WHAT YOU ARE ASKED TO DO. Across the following data, state how many lines include the word "optimizing". Provide the number alone.

--- GIVEN DATA Enclosed Below ---

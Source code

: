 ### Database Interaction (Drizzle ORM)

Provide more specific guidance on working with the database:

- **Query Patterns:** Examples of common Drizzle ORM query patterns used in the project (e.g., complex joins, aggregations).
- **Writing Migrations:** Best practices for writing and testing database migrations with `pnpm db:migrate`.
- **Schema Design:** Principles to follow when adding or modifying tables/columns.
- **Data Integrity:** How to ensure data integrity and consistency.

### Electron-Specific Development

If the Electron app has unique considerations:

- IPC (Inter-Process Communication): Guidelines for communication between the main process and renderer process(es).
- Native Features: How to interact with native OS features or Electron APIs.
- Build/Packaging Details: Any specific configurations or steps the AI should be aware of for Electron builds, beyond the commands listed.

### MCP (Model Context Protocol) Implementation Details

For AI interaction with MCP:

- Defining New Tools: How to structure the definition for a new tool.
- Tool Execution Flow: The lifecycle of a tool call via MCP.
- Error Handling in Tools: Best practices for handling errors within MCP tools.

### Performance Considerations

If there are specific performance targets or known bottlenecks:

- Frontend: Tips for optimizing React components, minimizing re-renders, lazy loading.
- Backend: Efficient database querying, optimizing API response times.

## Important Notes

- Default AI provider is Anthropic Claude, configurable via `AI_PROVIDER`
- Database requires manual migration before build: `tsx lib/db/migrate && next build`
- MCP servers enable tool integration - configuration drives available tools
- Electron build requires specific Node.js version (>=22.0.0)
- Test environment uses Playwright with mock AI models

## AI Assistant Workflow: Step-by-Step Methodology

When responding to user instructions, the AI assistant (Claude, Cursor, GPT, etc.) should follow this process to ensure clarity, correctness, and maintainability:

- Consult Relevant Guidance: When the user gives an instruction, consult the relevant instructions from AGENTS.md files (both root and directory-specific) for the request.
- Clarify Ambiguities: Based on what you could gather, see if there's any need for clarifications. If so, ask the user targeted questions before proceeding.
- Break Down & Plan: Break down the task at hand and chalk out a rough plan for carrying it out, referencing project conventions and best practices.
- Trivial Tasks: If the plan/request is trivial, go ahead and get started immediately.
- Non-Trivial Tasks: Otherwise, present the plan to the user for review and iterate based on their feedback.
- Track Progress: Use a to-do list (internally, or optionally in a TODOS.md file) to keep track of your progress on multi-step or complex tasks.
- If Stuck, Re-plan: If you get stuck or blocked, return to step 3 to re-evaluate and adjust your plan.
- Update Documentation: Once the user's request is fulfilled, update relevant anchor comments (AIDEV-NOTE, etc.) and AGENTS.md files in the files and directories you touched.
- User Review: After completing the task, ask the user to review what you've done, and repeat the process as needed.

--- End of Enclosed GIVEN DATA ---

SOLVED PROBLEM. 2